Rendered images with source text
Segment Open
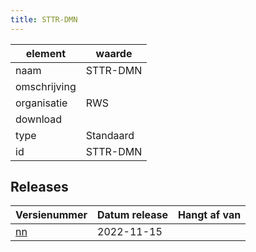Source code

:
 ```yaml
---
title: STTR-DMN
---
```


|element|waarde|
|-----|------|
| naam  |STTR-DMN|
| omschrijving  ||
| organisatie  |RWS|
| download  | []()|
| type  |Standaard|
| id  |STTR-DMN|

## Releases

|Versienummer|Datum release|Hangt af van
|-------|-------|-----|
| [nn](<https://iplo.nl/digitaal-stelsel/aansluiten/standaarden/sttr-imtr/>)|2022-11-15||

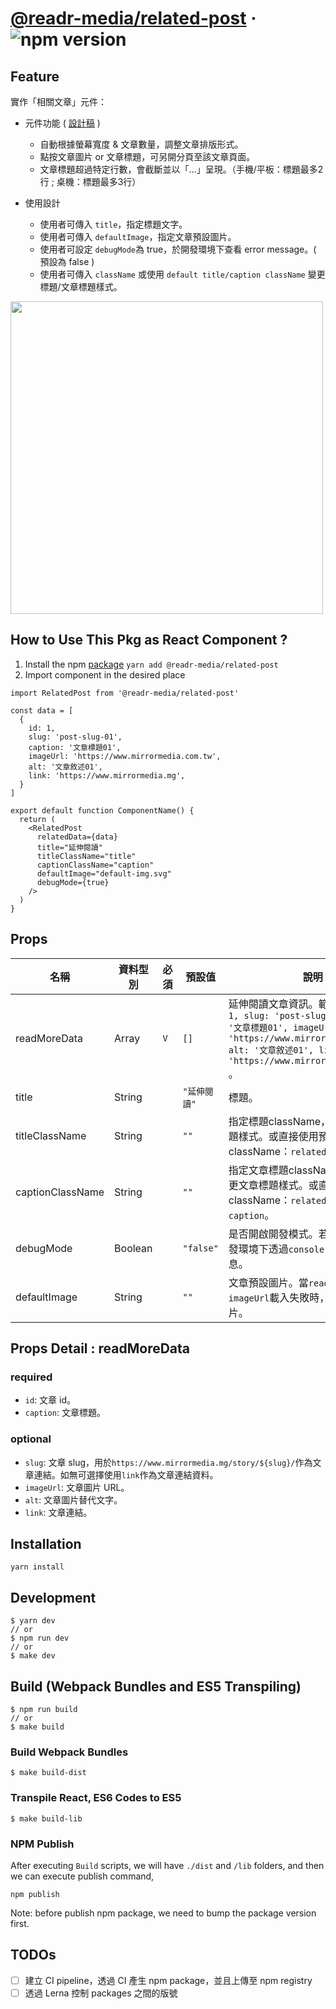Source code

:# [@readr-media/related-post](https://www.npmjs.com/package/@readr-media/related-post) &middot; ![npm version](https://img.shields.io/npm/v/@readr-media/related-post.svg?style=flat)

## Feature

實作「相關文章」元件：
- 元件功能 ( [設計稿](https://www.figma.com/file/THsuSHoWGuqQpBH5m6spAr/%E9%B3%A5%E9%A1%9E%E6%93%BA%E6%8B%8D?node-id=514%3A682&t=61hkD102o2wL7Kqf-0) )
   - 自動根據螢幕寬度 & 文章數量，調整文章排版形式。
   - 點按文章圖片 or 文章標題，可另開分頁至該文章頁面。
   - 文章標題超過特定行數，會截斷並以「...」呈現。（手機/平板：標題最多2行 ; 桌機：標題最多3行）
   
- 使用設計
   - 使用者可傳入 `title`，指定標題文字。
   - 使用者可傳入 `defaultImage`，指定文章預設圖片。
   - 使用者可設定 `debugMode`為 true，於開發環境下查看 error message。( 預設為 false )
   - 使用者可傳入 `className` 或使用 `default title/caption className` 變更標題/文章標題樣式。

<div align=left><img width="500" height="500" src="https://github.com/ChangRongXuan/react/blob/read-more/packages/read-more/read-more-example.png"/></div>

## How to Use This Pkg as React Component ?

1. Install the npm [package](https://www.npmjs.com/package/@readr-media/related-post)
   `yarn add @readr-media/related-post`
2. Import component in the desired place

```
import RelatedPost from '@readr-media/related-post'

const data = [
  {
    id: 1,
    slug: 'post-slug-01',
    caption: '文章標題01',
    imageUrl: 'https://www.mirrormedia.com.tw',
    alt: '文章敘述01',
    link: 'https://www.mirrormedia.mg',
  }
]

export default function ComponentName() {
  return (
    <RelatedPost
      relatedData={data}
      title="延伸閱讀"
      titleClassName="title"
      captionClassName="caption"
      defaultImage="default-img.svg"
      debugMode={true}
    />
  )
}
```

## Props

| 名稱           | 資料型別    | 必須  | 預設值              | 說明                                                                                                                                  |
| ------------ | ------- | --- | ---------------- | ----------------------------------------------------------------------------------------------------------------------------------- |
| readMoreData       | Array  | `V` | `[]` | 延伸閱讀文章資訊。範例： `[ { id: 1, slug: 'post-slug-01', caption: '文章標題01', imageUrl: 'https://www.mirrormedia.com.tw', alt: '文章敘述01', link: 'https://www.mirrormedia.mg' } ]` 。                                                               |
| title | String  |     | `"延伸閱讀"`           | 標題。                                                               |      
| titleClassName | String  |     | `""`           | 指定標題className，可用於變更標題樣式。或直接使用預設className：`related-post-title`。                                                                 |       
| captionClassName | String  |     | `""`           | 指定文章標題className，可用於變更文章標題樣式。或直接使用預設className：`related-post-caption`。                                                            |       
| debugMode | Boolean  |     | `"false"`           | 是否開啟開發模式。若開啟，可於開發環境下透過`console.log`顯示相關訊息。                                                             |                                                                                                                             |                                                                                        |                                                                                                                             |
| defaultImage        | String  |     | `""`         | 文章預設圖片。當`readMoreData`的`imageUrl`載入失敗時，則載入預設圖片。                                                                                                                                |

## Props Detail : readMoreData

### required
- `id`: 文章 id。
- `caption`: 文章標題。

### optional
- `slug`: 文章 slug，用於`https://www.mirrormedia.mg/story/${slug}/`作為文章連結。如無可選擇使用`link`作為文章連結資料。
- `imageUrl`: 文章圖片 URL。
- `alt`: 文章圖片替代文字。
- `link`: 文章連結。   

## Installation

`yarn install`

## Development

```
$ yarn dev
// or
$ npm run dev
// or
$ make dev
```

## Build (Webpack Bundles and ES5 Transpiling)

```
$ npm run build
// or
$ make build
```

### Build Webpack Bundles

```
$ make build-dist
```

### Transpile React, ES6 Codes to ES5

```
$ make build-lib
```

### NPM Publish

After executing `Build` scripts, we will have `./dist` and `/lib` folders,
and then we can execute publish command,

```
npm publish
```

Note: before publish npm package, we need to bump the package version first.

## TODOs

- [ ] 建立 CI pipeline，透過 CI 產生 npm package，並且上傳至 npm registry
- [ ] 透過 Lerna 控制 packages 之間的版號
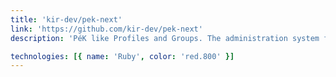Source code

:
 ```yaml
---
title: 'kir-dev/pek-next'
link: 'https://github.com/kir-dev/pek-next'
description: 'PéK like Profiles and Groups. The administration system for Schönherz Student Hostel and SVIE'

technologies: [{ name: 'Ruby', color: 'red.800' }]
---
```

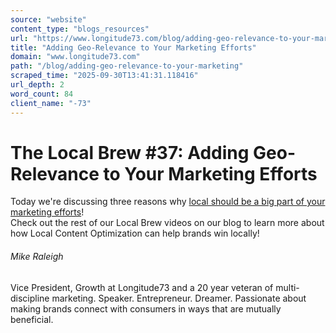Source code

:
 ```yaml
---
source: "website"
content_type: "blogs_resources"
url: "https://www.longitude73.com/blog/adding-geo-relevance-to-your-marketing"
title: "Adding Geo-Relevance to Your Marketing Efforts"
domain: "www.longitude73.com"
path: "/blog/adding-geo-relevance-to-your-marketing"
scraped_time: "2025-09-30T13:41:31.118416"
url_depth: 2
word_count: 84
client_name: "-73"
---
```


# The Local Brew #37: Adding Geo-Relevance to Your Marketing Efforts

Today we're discussing three reasons why [local should be a big part of your marketing efforts](/blog/add-geo-relevance-to-your-marketing)!  
Check out the rest of our Local Brew videos on our blog to learn more about how Local Content Optimization can help brands win locally!  

###### Mike Raleigh

Vice President, Growth at Longitude73 and a 20 year veteran of multi-discipline marketing. Speaker. Entrepreneur. Dreamer. Passionate about making brands connect with consumers in ways that are mutually beneficial.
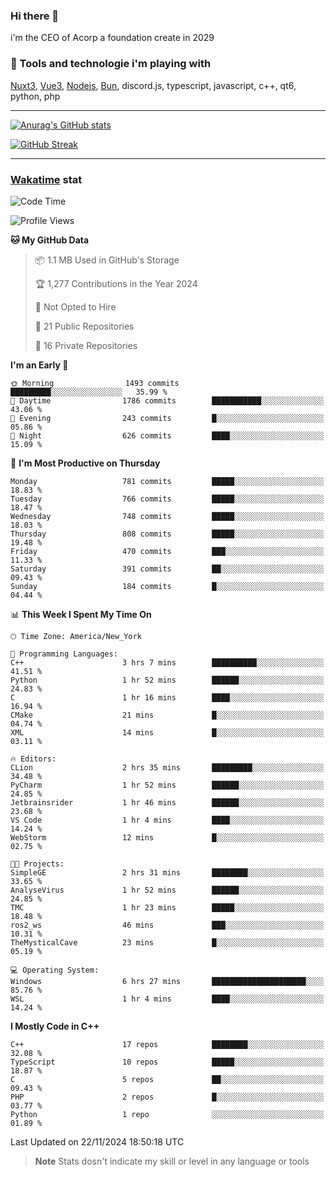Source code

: ### Hi there 👋

i'm the CEO of Acorp a foundation create in 2029  

### 🧰 Tools and technologie i'm playing with

[Nuxt3](https://nuxt.com), [Vue3](https://vuejs.org/), [Nodejs](https://nodejs.org), [Bun](https://bun.sh/), discord.js, typescript, javascript, c++, qt6, python, php

---

[![Anurag's GitHub stats](https://github-readme-stats.vercel.app/api?username=ackimixs&show_icons=true&theme=github_dark&count_private=true)](https://www.ackimixs.xyz)

[![GitHub Streak](https://github-readme-streak-stats.herokuapp.com?user=Ackimixs&theme=github-dark-blue&date_format=j%20M%5B%20Y%5D&mode=weekly)](https://git.io/streak-stats)

---
 
 ### [Wakatime](https://wakatime.com/) stat

<!--START_SECTION:waka-->
![Code Time](http://img.shields.io/badge/Code%20Time-1%2C339%20hrs%205%20mins-blue)

![Profile Views](http://img.shields.io/badge/Profile%20Views-1-blue)

**🐱 My GitHub Data** 

> 📦 1.1 MB Used in GitHub's Storage 
 > 
> 🏆 1,277 Contributions in the Year 2024
 > 
> 🚫 Not Opted to Hire
 > 
> 📜 21 Public Repositories 
 > 
> 🔑 16 Private Repositories 
 > 
**I'm an Early 🐤** 

```text
🌞 Morning                1493 commits        █████████░░░░░░░░░░░░░░░░   35.99 % 
🌆 Daytime                1786 commits        ███████████░░░░░░░░░░░░░░   43.06 % 
🌃 Evening                243 commits         █░░░░░░░░░░░░░░░░░░░░░░░░   05.86 % 
🌙 Night                  626 commits         ████░░░░░░░░░░░░░░░░░░░░░   15.09 % 
```
📅 **I'm Most Productive on Thursday** 

```text
Monday                   781 commits         █████░░░░░░░░░░░░░░░░░░░░   18.83 % 
Tuesday                  766 commits         █████░░░░░░░░░░░░░░░░░░░░   18.47 % 
Wednesday                748 commits         █████░░░░░░░░░░░░░░░░░░░░   18.03 % 
Thursday                 808 commits         █████░░░░░░░░░░░░░░░░░░░░   19.48 % 
Friday                   470 commits         ███░░░░░░░░░░░░░░░░░░░░░░   11.33 % 
Saturday                 391 commits         ██░░░░░░░░░░░░░░░░░░░░░░░   09.43 % 
Sunday                   184 commits         █░░░░░░░░░░░░░░░░░░░░░░░░   04.44 % 
```


📊 **This Week I Spent My Time On** 

```text
🕑︎ Time Zone: America/New_York

💬 Programming Languages: 
C++                      3 hrs 7 mins        ██████████░░░░░░░░░░░░░░░   41.51 % 
Python                   1 hr 52 mins        ██████░░░░░░░░░░░░░░░░░░░   24.83 % 
C                        1 hr 16 mins        ████░░░░░░░░░░░░░░░░░░░░░   16.94 % 
CMake                    21 mins             █░░░░░░░░░░░░░░░░░░░░░░░░   04.74 % 
XML                      14 mins             █░░░░░░░░░░░░░░░░░░░░░░░░   03.11 % 

🔥 Editors: 
CLion                    2 hrs 35 mins       █████████░░░░░░░░░░░░░░░░   34.48 % 
PyCharm                  1 hr 52 mins        ██████░░░░░░░░░░░░░░░░░░░   24.85 % 
Jetbrainsrider           1 hr 46 mins        ██████░░░░░░░░░░░░░░░░░░░   23.68 % 
VS Code                  1 hr 4 mins         ████░░░░░░░░░░░░░░░░░░░░░   14.24 % 
WebStorm                 12 mins             █░░░░░░░░░░░░░░░░░░░░░░░░   02.75 % 

🐱‍💻 Projects: 
SimpleGE                 2 hrs 31 mins       ████████░░░░░░░░░░░░░░░░░   33.65 % 
AnalyseVirus             1 hr 52 mins        ██████░░░░░░░░░░░░░░░░░░░   24.85 % 
TMC                      1 hr 23 mins        █████░░░░░░░░░░░░░░░░░░░░   18.48 % 
ros2_ws                  46 mins             ███░░░░░░░░░░░░░░░░░░░░░░   10.31 % 
TheMysticalCave          23 mins             █░░░░░░░░░░░░░░░░░░░░░░░░   05.19 % 

💻 Operating System: 
Windows                  6 hrs 27 mins       █████████████████████░░░░   85.76 % 
WSL                      1 hr 4 mins         ████░░░░░░░░░░░░░░░░░░░░░   14.24 % 
```

**I Mostly Code in C++** 

```text
C++                      17 repos            ████████░░░░░░░░░░░░░░░░░   32.08 % 
TypeScript               10 repos            █████░░░░░░░░░░░░░░░░░░░░   18.87 % 
C                        5 repos             ██░░░░░░░░░░░░░░░░░░░░░░░   09.43 % 
PHP                      2 repos             █░░░░░░░░░░░░░░░░░░░░░░░░   03.77 % 
Python                   1 repo              ░░░░░░░░░░░░░░░░░░░░░░░░░   01.89 % 
```




 Last Updated on 22/11/2024 18:50:18 UTC
<!--END_SECTION:waka-->

> **Note**
> Stats dosn't indicate my skill or level in any language or tools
Segment Closed
* **Exercise instructions**:
Where a line of the records contains the word "titleClassName", copy that line.

* **Response to the task**:
      titleClassName="title"
| titleClassName | String  |     | `""`           | 指定標題className，可用於變更標題樣式。或直接使用預設className：`related-post-title`。                                                                 |       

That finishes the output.